One potential application is using libtcc with "scripting" languages
like Perl, Python, Ruby, Tcl, and Lua.

All of these communities are exploring various ways of using C/C++.
Their motivation is both to use existing C/C++ libraries, and to
allow program hot-spots to be recoded in C/C++ for speed.  All
provide C api's, have a standard mechanism for C extensions (and
projects creating alternate ones), and can be embedded in C programs.
All are supported by SWIG (www.swig.org), and also have their own C
code scanning and glue generation capabilities.  All, except for Lua?,
have some project which provides automagic run-time glue creation,
compilation, and linking for C (though none are "mainstream").

Libtcc may be useful as a new extension tool, also as a new backend
for existing run-time tools, and also, perhaps, because of it's
simplicity (doesn't need to touch the filesystem), as a way of
creating run-time versions of existing non-run-time approaches.
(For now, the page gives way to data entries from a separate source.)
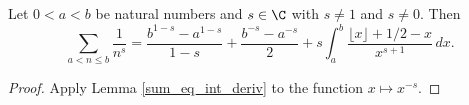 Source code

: \begin{lemma}
\label{ZetaSum_aux1}
\leanok
Let $0 < a < b$ be natural numbers and $s\in \C$ with $s \ne 1$ and $s \ne 0$.
  Then
  \[
  \sum_{a < n \le b} \frac{1}{n^s} =  \frac{b^{1-s} - a^{1-s}}{1-s} + \frac{b^{-s}-a^{-s}}{2}
    + s \int_a^b \frac{\lfloor x\rfloor + 1/2 - x}{x^{s+1}} \, dx.
  \]
\end{lemma}
\begin{proof}
\leanok
Apply Lemma \ref{sum_eq_int_deriv} to the function $x \mapsto x^{-s}$.
\end{proof}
Libtcc improvements which might help with this include support for
non-x86 cpus, stable gcc-like header parsing (it's has been improving,
and is now quite good, but there are still sometimes problems), and
incremental parsing (repeatedly parsing large C api headers sometimes
adds 100x to the compile times for small functions).

I have an unreleased version of perl's Inline::C which uses libtcc,
and also an unreleased multilingual package (currently Perl, Python,
and Ruby, with Tcl and Lua in progress) providing a bare-bones SWIG
wrapping of libtcc.  And Joerg Raedler is apparently working on a,
more thorough, module for Python.

My page http://www.vendian.org/mncharity/dir3/inline/ has some
speculative discussion of one possible use (objects having C apis,
and "conspiring to compile") of this run-time code generation
capability.  And the languages have documentation for their own,
regrettably isolated, approaches.  One place to start might be
http://www.rubygarden.org/ruby?UsingRubyWithOtherLanguages and
the pages for other languages which it links to.

But all this is something one might do with tcc/libtcc in the future,
rather than something one can do a nice demo of today.

Thank you for your work in support of tcc.
Please let me know if you have any questions.